Energy Policy, Vol.29, No.12, 987-1005, 2001
A model-based analysis of strategic consolidation in the German electricity industry
When Germany liberalised its electricity market in April 1998, wholesale and heavy industry prices fell by as much as 60%. This was initially seen around the world as a success story in electricity market liberalisation as it involved a minimum of institutional interference. However, this approach may have become a victim of its own success. Facing a significant fall in profits, the largest generators adopted a strategic response with three sequential phases: (i) cut costs so as to be able to lower prices and maximise market share to deter entry, (ii) seek regulatory approval to acquire or merge with rivals to create four dominant vertically integrated firms, and (iii) close marginal plant to reduce overcapacity.

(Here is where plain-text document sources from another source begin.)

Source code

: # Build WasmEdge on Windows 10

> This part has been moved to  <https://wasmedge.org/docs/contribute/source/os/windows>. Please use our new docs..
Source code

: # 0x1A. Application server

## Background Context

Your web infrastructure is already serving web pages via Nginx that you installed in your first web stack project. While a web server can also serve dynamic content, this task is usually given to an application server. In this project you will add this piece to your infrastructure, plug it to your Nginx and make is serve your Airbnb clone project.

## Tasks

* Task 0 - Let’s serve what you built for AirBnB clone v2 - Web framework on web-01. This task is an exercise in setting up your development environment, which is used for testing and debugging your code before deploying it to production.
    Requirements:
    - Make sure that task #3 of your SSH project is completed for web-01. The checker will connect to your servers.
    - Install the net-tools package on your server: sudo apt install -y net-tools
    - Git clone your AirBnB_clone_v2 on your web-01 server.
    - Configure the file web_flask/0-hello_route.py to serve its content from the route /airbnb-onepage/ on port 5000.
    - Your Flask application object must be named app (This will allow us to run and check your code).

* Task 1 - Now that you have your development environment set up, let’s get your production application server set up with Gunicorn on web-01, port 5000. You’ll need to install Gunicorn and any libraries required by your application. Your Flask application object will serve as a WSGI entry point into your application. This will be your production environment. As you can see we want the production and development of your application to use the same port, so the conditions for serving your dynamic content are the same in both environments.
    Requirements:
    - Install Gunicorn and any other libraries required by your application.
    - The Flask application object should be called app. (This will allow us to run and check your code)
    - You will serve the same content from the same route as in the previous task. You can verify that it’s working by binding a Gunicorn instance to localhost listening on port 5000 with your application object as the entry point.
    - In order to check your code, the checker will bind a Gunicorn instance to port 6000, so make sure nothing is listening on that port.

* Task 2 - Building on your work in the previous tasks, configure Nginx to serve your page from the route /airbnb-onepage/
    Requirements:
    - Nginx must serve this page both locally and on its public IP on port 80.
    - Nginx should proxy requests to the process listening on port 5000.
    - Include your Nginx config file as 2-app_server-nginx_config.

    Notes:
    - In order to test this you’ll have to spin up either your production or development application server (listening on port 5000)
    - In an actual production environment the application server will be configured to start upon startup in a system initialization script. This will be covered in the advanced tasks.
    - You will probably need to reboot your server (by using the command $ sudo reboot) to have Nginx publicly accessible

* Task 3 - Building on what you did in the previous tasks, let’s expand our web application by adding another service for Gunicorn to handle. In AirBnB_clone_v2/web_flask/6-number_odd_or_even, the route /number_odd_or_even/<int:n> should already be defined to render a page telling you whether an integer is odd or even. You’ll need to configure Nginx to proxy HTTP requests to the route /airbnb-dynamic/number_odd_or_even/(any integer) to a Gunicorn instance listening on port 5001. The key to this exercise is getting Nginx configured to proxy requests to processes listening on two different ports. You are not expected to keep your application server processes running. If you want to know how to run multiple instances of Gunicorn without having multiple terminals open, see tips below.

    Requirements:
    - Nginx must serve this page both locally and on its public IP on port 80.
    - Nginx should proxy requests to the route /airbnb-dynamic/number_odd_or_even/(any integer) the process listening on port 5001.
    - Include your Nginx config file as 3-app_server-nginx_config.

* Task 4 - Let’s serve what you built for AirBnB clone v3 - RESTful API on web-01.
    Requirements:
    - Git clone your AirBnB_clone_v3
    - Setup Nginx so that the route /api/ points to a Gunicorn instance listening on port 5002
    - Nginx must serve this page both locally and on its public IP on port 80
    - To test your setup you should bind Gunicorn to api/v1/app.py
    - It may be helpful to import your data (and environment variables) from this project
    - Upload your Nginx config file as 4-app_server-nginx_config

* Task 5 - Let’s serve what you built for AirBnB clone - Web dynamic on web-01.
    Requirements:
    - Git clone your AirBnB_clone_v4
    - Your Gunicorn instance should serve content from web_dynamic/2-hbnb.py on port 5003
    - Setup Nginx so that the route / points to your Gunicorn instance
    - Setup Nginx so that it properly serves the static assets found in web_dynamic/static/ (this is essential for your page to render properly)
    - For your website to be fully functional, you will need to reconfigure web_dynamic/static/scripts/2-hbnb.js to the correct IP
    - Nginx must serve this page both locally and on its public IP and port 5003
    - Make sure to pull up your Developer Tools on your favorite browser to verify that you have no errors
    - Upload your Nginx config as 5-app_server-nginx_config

Using a model-based simulation approach that has previously been successfully applied to strategic behaviour in the UK electricity market, this paper demonstrates that the process of strategic consolidation could result in average annual on-peak prices rising by 87% and average annual off-peak prices by 50%. Furthermore, the impact of an increase in industry concentration would be magnified as generators' close their marginal plant. The creation of four dominant firms, who have the discretion to strategically withdraw capacity, appears to result in a substantial increase in market power in the wholesale electricity market and hence a significant rise in prices above the competitive levels that initially emerged.